The government has targeted June 5 for an end to the federal wage and rent subsidies, and this week extended applications for a popular loan program towards the same time.

The idea would be to see how the economy is faring because the summer arrives, and tweak programs targeting businesses and workers as needed.

Business groups on Wednesday argued that sectors relying on in-person customers aren’t going to recover by the summer and called on the Liberals to extend the wage and rent subsidies until the end of the year.

The Coalition of Hardest Hit Businesses, addressing hotel, tourism, arts, culture and hospitality industries, said about 60 percent of the almost 6,000 companies it represents believe they’ll go under without sustained access to federal support programs.

Susie Grynol, president from the Hotel Association of Canada, said the demise of these companies would hurt rural and remote communities, downtown cores and native economies that rely on tourism.

\”The cost of doing nothing would be far greater compared to cost of supporting these businesses and keeping them intact until they can get to the other side,” she said during a virtual press conference.

Hospitality, travel and tourism saw some of the largest drops in business activities last year as public health restrictions forced their closure, or severely curtailed in-person customers.

The sectors continue to lag behind in recovering from last year’s downturn, slowed by continuing public health measures, including ongoing bans on mass gatherings.

Beth Potter, president from the Tourism Industry Association of Canada, said receipts earned over the suite of sectors represented by the coalition are likely to be down 35 per cent from 2021 figures, meaning a $105-billion industry 2 yrs ago would be down to $68 billion this year.

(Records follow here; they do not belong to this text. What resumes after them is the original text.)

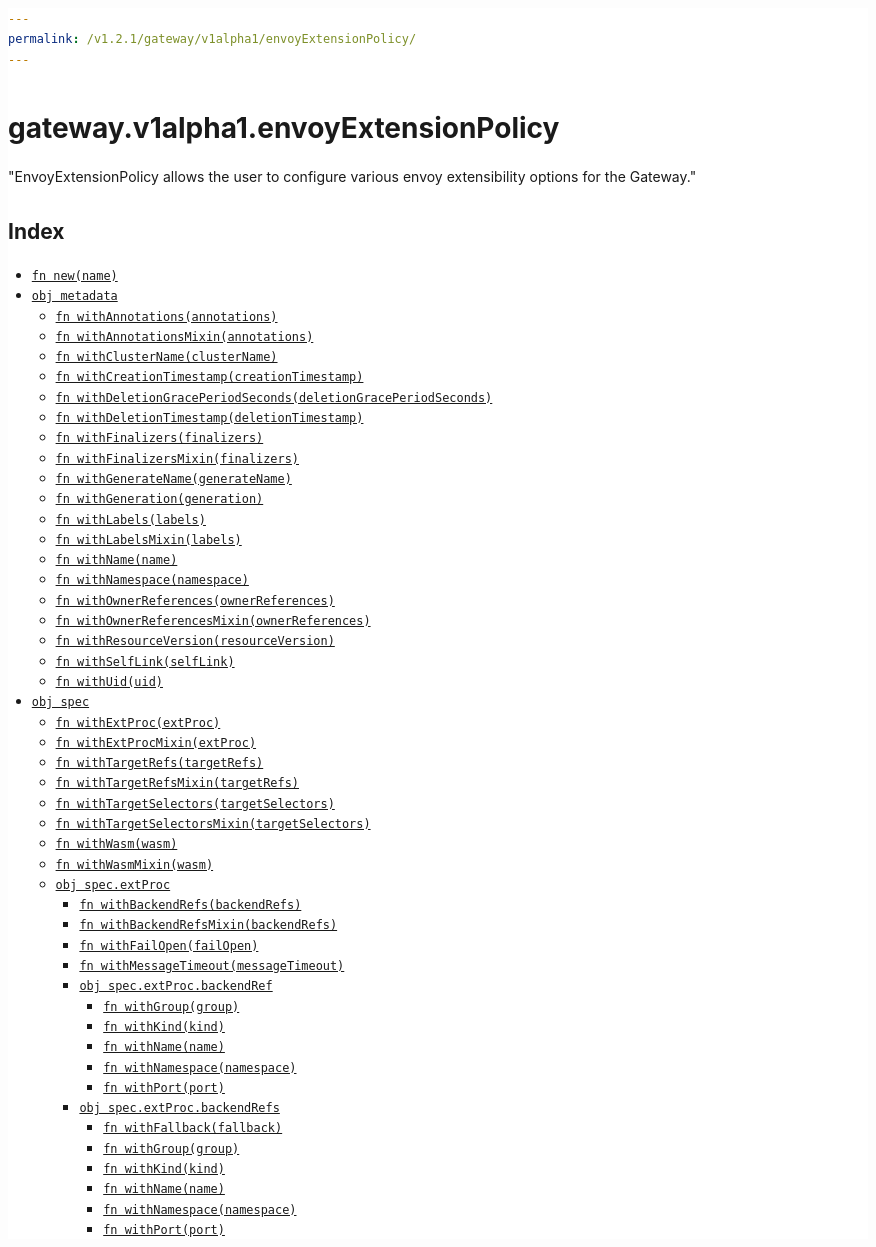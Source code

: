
 ```yaml
---
permalink: /v1.2.1/gateway/v1alpha1/envoyExtensionPolicy/
---
```


# gateway.v1alpha1.envoyExtensionPolicy

"EnvoyExtensionPolicy allows the user to configure various envoy extensibility options for the Gateway."

## Index

* [`fn new(name)`](#fn-new)
* [`obj metadata`](#obj-metadata)
  * [`fn withAnnotations(annotations)`](#fn-metadatawithannotations)
  * [`fn withAnnotationsMixin(annotations)`](#fn-metadatawithannotationsmixin)
  * [`fn withClusterName(clusterName)`](#fn-metadatawithclustername)
  * [`fn withCreationTimestamp(creationTimestamp)`](#fn-metadatawithcreationtimestamp)
  * [`fn withDeletionGracePeriodSeconds(deletionGracePeriodSeconds)`](#fn-metadatawithdeletiongraceperiodseconds)
  * [`fn withDeletionTimestamp(deletionTimestamp)`](#fn-metadatawithdeletiontimestamp)
  * [`fn withFinalizers(finalizers)`](#fn-metadatawithfinalizers)
  * [`fn withFinalizersMixin(finalizers)`](#fn-metadatawithfinalizersmixin)
  * [`fn withGenerateName(generateName)`](#fn-metadatawithgeneratename)
  * [`fn withGeneration(generation)`](#fn-metadatawithgeneration)
  * [`fn withLabels(labels)`](#fn-metadatawithlabels)
  * [`fn withLabelsMixin(labels)`](#fn-metadatawithlabelsmixin)
  * [`fn withName(name)`](#fn-metadatawithname)
  * [`fn withNamespace(namespace)`](#fn-metadatawithnamespace)
  * [`fn withOwnerReferences(ownerReferences)`](#fn-metadatawithownerreferences)
  * [`fn withOwnerReferencesMixin(ownerReferences)`](#fn-metadatawithownerreferencesmixin)
  * [`fn withResourceVersion(resourceVersion)`](#fn-metadatawithresourceversion)
  * [`fn withSelfLink(selfLink)`](#fn-metadatawithselflink)
  * [`fn withUid(uid)`](#fn-metadatawithuid)
* [`obj spec`](#obj-spec)
  * [`fn withExtProc(extProc)`](#fn-specwithextproc)
  * [`fn withExtProcMixin(extProc)`](#fn-specwithextprocmixin)
  * [`fn withTargetRefs(targetRefs)`](#fn-specwithtargetrefs)
  * [`fn withTargetRefsMixin(targetRefs)`](#fn-specwithtargetrefsmixin)
  * [`fn withTargetSelectors(targetSelectors)`](#fn-specwithtargetselectors)
  * [`fn withTargetSelectorsMixin(targetSelectors)`](#fn-specwithtargetselectorsmixin)
  * [`fn withWasm(wasm)`](#fn-specwithwasm)
  * [`fn withWasmMixin(wasm)`](#fn-specwithwasmmixin)
  * [`obj spec.extProc`](#obj-specextproc)
    * [`fn withBackendRefs(backendRefs)`](#fn-specextprocwithbackendrefs)
    * [`fn withBackendRefsMixin(backendRefs)`](#fn-specextprocwithbackendrefsmixin)
    * [`fn withFailOpen(failOpen)`](#fn-specextprocwithfailopen)
    * [`fn withMessageTimeout(messageTimeout)`](#fn-specextprocwithmessagetimeout)
    * [`obj spec.extProc.backendRef`](#obj-specextprocbackendref)
      * [`fn withGroup(group)`](#fn-specextprocbackendrefwithgroup)
      * [`fn withKind(kind)`](#fn-specextprocbackendrefwithkind)
      * [`fn withName(name)`](#fn-specextprocbackendrefwithname)
      * [`fn withNamespace(namespace)`](#fn-specextprocbackendrefwithnamespace)
      * [`fn withPort(port)`](#fn-specextprocbackendrefwithport)
    * [`obj spec.extProc.backendRefs`](#obj-specextprocbackendrefs)
      * [`fn withFallback(fallback)`](#fn-specextprocbackendrefswithfallback)
      * [`fn withGroup(group)`](#fn-specextprocbackendrefswithgroup)
      * [`fn withKind(kind)`](#fn-specextprocbackendrefswithkind)
      * [`fn withName(name)`](#fn-specextprocbackendrefswithname)
      * [`fn withNamespace(namespace)`](#fn-specextprocbackendrefswithnamespace)
      * [`fn withPort(port)`](#fn-specextprocbackendrefswithport)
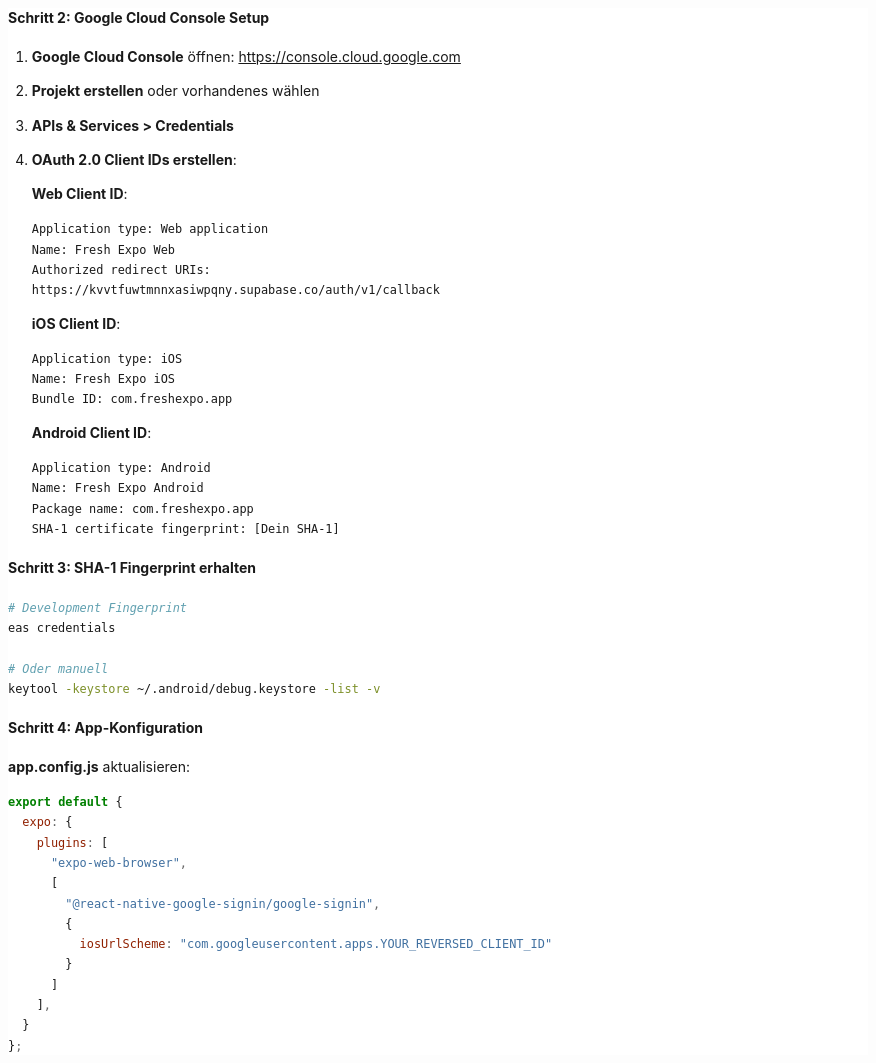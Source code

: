 #### Schritt 2: Google Cloud Console Setup

1. **Google Cloud Console** öffnen: https://console.cloud.google.com
2. **Projekt erstellen** oder vorhandenes wählen
3. **APIs & Services > Credentials**
4. **OAuth 2.0 Client IDs erstellen**:

   **Web Client ID**:
   ```
   Application type: Web application
   Name: Fresh Expo Web
   Authorized redirect URIs: 
   https://kvvtfuwtmnnxasiwpqny.supabase.co/auth/v1/callback
   ```

   **iOS Client ID**:
   ```
   Application type: iOS
   Name: Fresh Expo iOS
   Bundle ID: com.freshexpo.app
   ```

   **Android Client ID**:
   ```
   Application type: Android
   Name: Fresh Expo Android
   Package name: com.freshexpo.app
   SHA-1 certificate fingerprint: [Dein SHA-1]
   ```

#### Schritt 3: SHA-1 Fingerprint erhalten

```bash
# Development Fingerprint
eas credentials

# Oder manuell
keytool -keystore ~/.android/debug.keystore -list -v
```

#### Schritt 4: App-Konfiguration

**app.config.js** aktualisieren:
```javascript
export default {
  expo: {
    plugins: [
      "expo-web-browser",
      [
        "@react-native-google-signin/google-signin",
        {
          iosUrlScheme: "com.googleusercontent.apps.YOUR_REVERSED_CLIENT_ID"
        }
      ]
    ],
  }
};
```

For those companies, the wage and rent subsidies happen to be a lifeline, Grynol said.

The newest federal figures show the wage subsidy has handed out over $70.2 billion in aid since its launch last year. The latest number of employees whose wages are now being subsidized stood at over 1.3 million, which is the lowest among the program’s 12 pay periods.

The government has additionally provided $1.82 billion in rent relief to 143,110 businesses, including 59,420 companies that received $300 million in lockdown top-ups.

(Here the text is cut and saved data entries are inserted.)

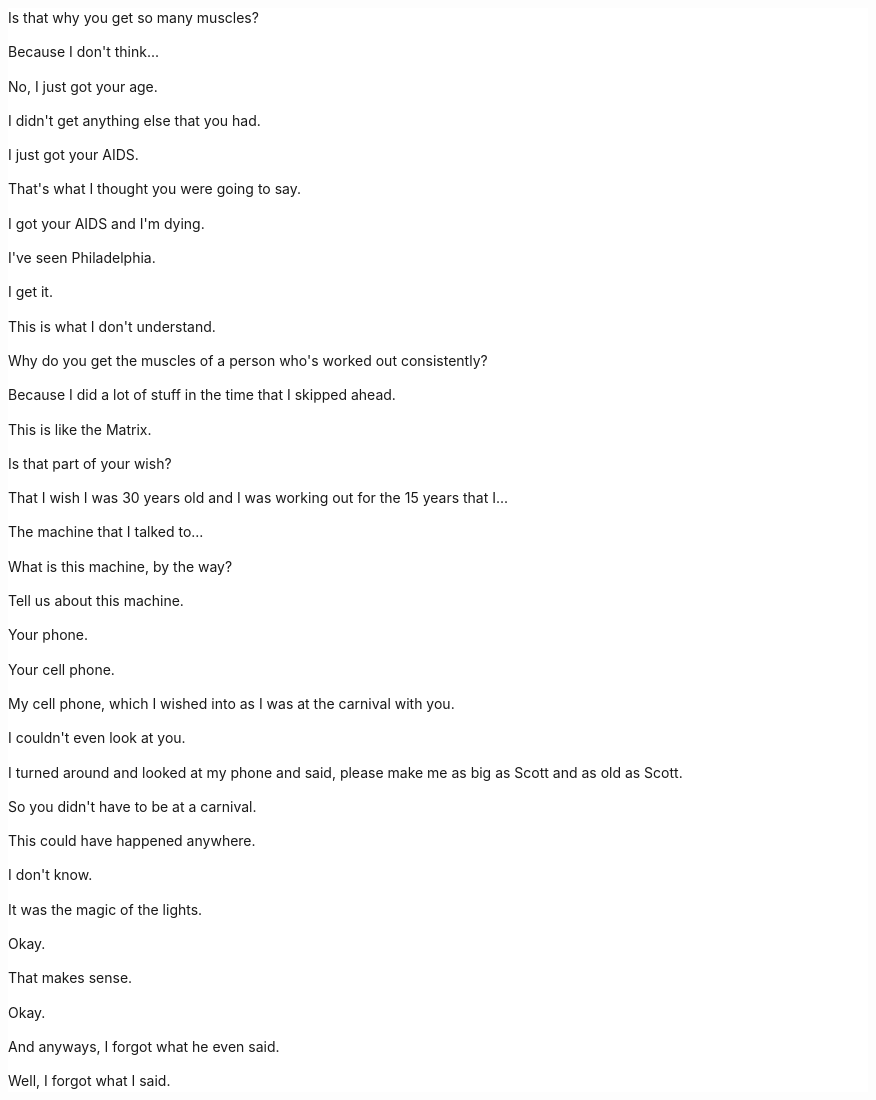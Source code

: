 Is that why you get so many muscles?

Because I don't think...

No, I just got your age.

I didn't get anything else that you had.

I just got your AIDS.

That's what I thought you were going to say.

I got your AIDS and I'm dying.

I've seen Philadelphia.

I get it.

This is what I don't understand.

Why do you get the muscles of a person who's worked out consistently?

Because I did a lot of stuff in the time that I skipped ahead.

This is like the Matrix.

Is that part of your wish?

That I wish I was 30 years old and I was working out for the 15 years that I...

The machine that I talked to...

What is this machine, by the way?

Tell us about this machine.

Your phone.

Your cell phone.

My cell phone, which I wished into as I was at the carnival with you.

I couldn't even look at you.

I turned around and looked at my phone and said, please make me as big as Scott and as old as Scott.

So you didn't have to be at a carnival.

This could have happened anywhere.

I don't know.

It was the magic of the lights.

Okay.

That makes sense.

Okay.

And anyways, I forgot what he even said.

Well, I forgot what I said.
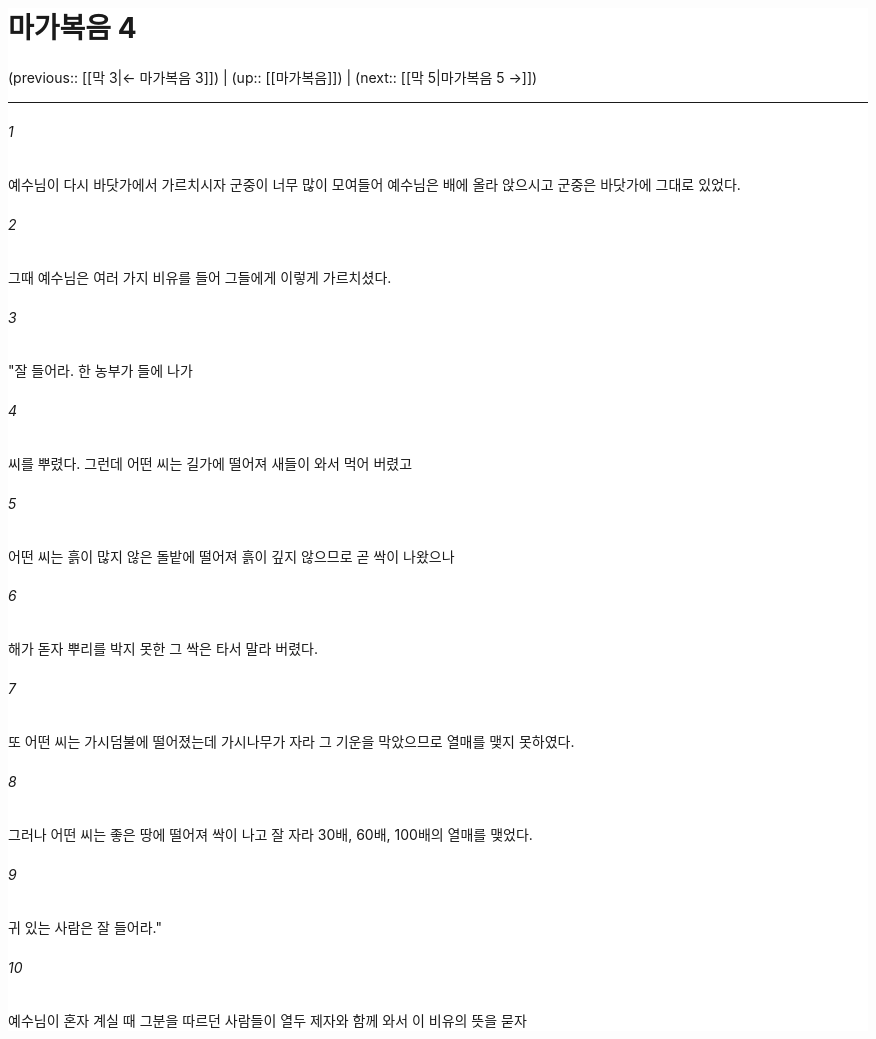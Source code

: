 # 마가복음 4

(previous:: [[막 3|← 마가복음 3]]) | (up:: [[마가복음]]) | (next:: [[막 5|마가복음 5 →]])

***




###### 1 

예수님이 다시 바닷가에서 가르치시자 군중이 너무 많이 모여들어 예수님은 배에 올라 앉으시고 군중은 바닷가에 그대로 있었다. 



###### 2 

그때 예수님은 여러 가지 비유를 들어 그들에게 이렇게 가르치셨다. 



###### 3 

"잘 들어라. 한 농부가 들에 나가 



###### 4 

씨를 뿌렸다. 그런데 어떤 씨는 길가에 떨어져 새들이 와서 먹어 버렸고 



###### 5 

어떤 씨는 흙이 많지 않은 돌밭에 떨어져 흙이 깊지 않으므로 곧 싹이 나왔으나 



###### 6 

해가 돋자 뿌리를 박지 못한 그 싹은 타서 말라 버렸다. 



###### 7 

또 어떤 씨는 가시덤불에 떨어졌는데 가시나무가 자라 그 기운을 막았으므로 열매를 맺지 못하였다. 



###### 8 

그러나 어떤 씨는 좋은 땅에 떨어져 싹이 나고 잘 자라 30배, 60배, 100배의 열매를 맺었다. 



###### 9 

귀 있는 사람은 잘 들어라." 



###### 10 

예수님이 혼자 계실 때 그분을 따르던 사람들이 열두 제자와 함께 와서 이 비유의 뜻을 묻자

The Canadian Chamber of Commerce said Wednesday that the budget should extend the aid programs, but redesign them to target businesses that need the most help.

The chamber suggested the government adjust eligibility criteria to account for seasonal businesses, and develop targeted policies to help the longer recovery time for sectors relying on face-to-face interactions.

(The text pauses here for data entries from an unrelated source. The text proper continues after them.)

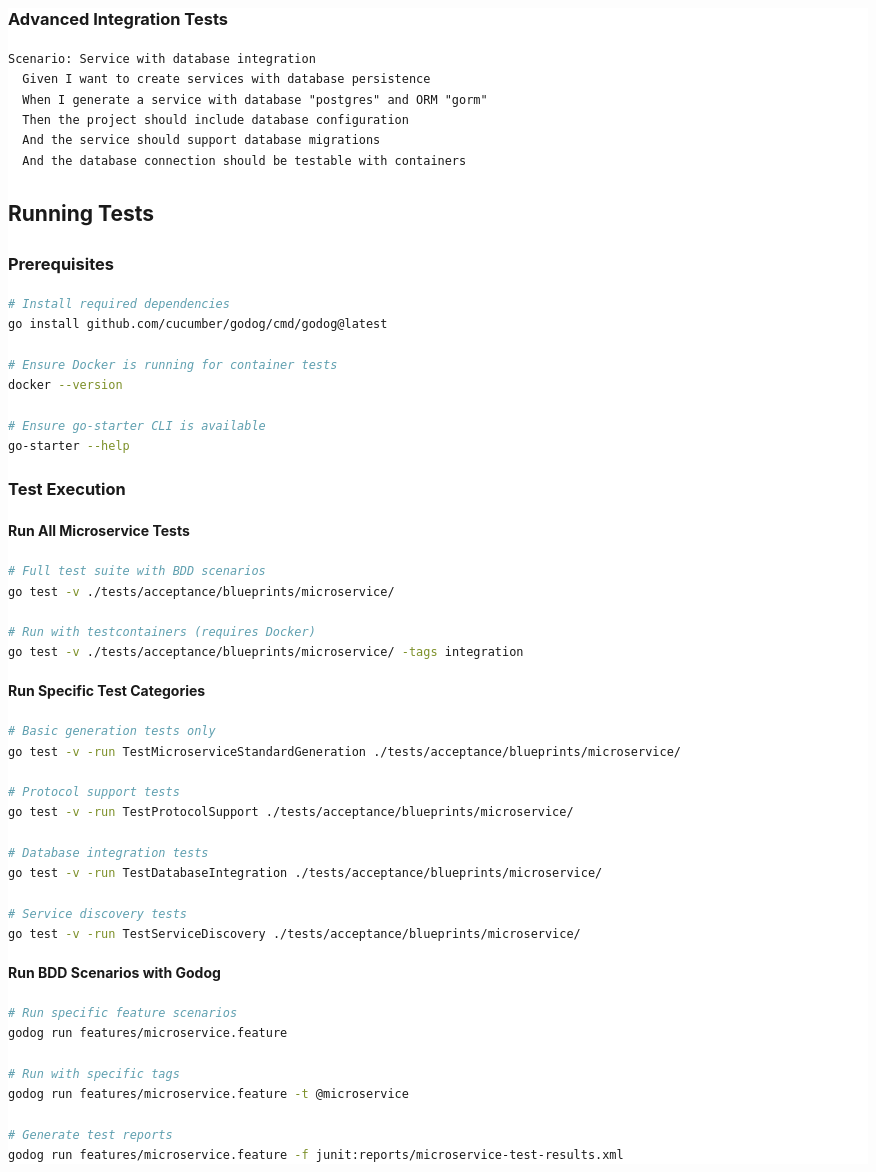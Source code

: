 ### Advanced Integration Tests
```gherkin
Scenario: Service with database integration
  Given I want to create services with database persistence
  When I generate a service with database "postgres" and ORM "gorm"
  Then the project should include database configuration
  And the service should support database migrations
  And the database connection should be testable with containers
```

## Running Tests

### Prerequisites
```bash
# Install required dependencies
go install github.com/cucumber/godog/cmd/godog@latest

# Ensure Docker is running for container tests
docker --version

# Ensure go-starter CLI is available
go-starter --help
```

### Test Execution

#### Run All Microservice Tests
```bash
# Full test suite with BDD scenarios
go test -v ./tests/acceptance/blueprints/microservice/

# Run with testcontainers (requires Docker)
go test -v ./tests/acceptance/blueprints/microservice/ -tags integration
```

#### Run Specific Test Categories
```bash
# Basic generation tests only
go test -v -run TestMicroserviceStandardGeneration ./tests/acceptance/blueprints/microservice/

# Protocol support tests
go test -v -run TestProtocolSupport ./tests/acceptance/blueprints/microservice/

# Database integration tests
go test -v -run TestDatabaseIntegration ./tests/acceptance/blueprints/microservice/

# Service discovery tests
go test -v -run TestServiceDiscovery ./tests/acceptance/blueprints/microservice/
```

#### Run BDD Scenarios with Godog
```bash
# Run specific feature scenarios
godog run features/microservice.feature

# Run with specific tags
godog run features/microservice.feature -t @microservice

# Generate test reports
godog run features/microservice.feature -f junit:reports/microservice-test-results.xml
```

Many businesses have come to depend on federal aid for their financial survival, said Craig Alexander, chief economist at Deloitte Canada.

He also expected purchase of the accommodation sector to drag back this year.

\”When the government programs end or are wound down, I believe we’re going to see a rise of insolvencies and bankruptcies. I actually think that there’s been a lot of damage done that we can’t see,” Alexander said.

\”One of the things that we need to do to promote new investment is to make it easier to launch a business, to encourage entrepreneurs to launch businesses to exchange the businesses that have been lost by the downturn.”

He said governments can alleviate regulations for anyone wanting to open a company, which doesn’t hit the bottom line for politicians worried about ballooning deficits.